Data excerpts
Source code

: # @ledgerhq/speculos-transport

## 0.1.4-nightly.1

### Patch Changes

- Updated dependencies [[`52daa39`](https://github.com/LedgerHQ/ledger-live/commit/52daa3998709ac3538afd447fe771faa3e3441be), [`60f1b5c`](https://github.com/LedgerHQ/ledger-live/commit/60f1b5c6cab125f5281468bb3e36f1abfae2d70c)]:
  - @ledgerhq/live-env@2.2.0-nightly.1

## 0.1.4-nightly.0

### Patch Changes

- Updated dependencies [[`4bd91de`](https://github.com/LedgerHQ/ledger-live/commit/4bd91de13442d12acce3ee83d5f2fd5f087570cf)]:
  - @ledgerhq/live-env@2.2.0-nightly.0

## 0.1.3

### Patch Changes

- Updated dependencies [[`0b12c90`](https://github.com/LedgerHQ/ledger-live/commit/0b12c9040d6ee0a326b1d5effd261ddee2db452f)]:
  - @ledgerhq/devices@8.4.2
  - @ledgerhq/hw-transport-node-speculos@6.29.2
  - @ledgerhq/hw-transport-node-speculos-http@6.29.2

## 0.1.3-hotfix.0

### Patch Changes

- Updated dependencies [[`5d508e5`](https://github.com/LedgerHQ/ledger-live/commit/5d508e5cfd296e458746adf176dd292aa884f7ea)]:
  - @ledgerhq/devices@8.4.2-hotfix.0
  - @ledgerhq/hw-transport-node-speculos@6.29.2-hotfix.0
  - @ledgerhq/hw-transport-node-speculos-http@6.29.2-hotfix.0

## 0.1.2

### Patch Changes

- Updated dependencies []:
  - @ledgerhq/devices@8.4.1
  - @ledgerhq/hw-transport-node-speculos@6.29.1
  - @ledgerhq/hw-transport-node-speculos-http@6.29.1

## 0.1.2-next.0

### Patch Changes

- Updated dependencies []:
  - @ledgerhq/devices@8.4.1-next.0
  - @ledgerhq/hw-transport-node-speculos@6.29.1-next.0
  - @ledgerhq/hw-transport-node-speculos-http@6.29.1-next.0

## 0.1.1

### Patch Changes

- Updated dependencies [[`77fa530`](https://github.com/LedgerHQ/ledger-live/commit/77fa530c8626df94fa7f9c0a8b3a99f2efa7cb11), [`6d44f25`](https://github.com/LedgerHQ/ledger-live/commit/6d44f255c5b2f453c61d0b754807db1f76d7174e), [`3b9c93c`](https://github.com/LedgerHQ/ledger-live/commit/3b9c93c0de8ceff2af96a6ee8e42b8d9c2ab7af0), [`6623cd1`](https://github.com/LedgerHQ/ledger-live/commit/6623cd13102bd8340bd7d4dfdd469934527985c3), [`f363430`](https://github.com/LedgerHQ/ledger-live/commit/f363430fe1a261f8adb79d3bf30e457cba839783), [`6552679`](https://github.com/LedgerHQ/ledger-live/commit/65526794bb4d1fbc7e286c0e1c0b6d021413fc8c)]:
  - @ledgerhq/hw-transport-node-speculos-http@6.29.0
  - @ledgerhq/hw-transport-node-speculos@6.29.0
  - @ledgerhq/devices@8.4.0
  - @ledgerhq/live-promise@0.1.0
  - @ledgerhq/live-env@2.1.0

Exercise description -> The answer is a count and nothing more: lines above that contain "node".

Exercise output -> 10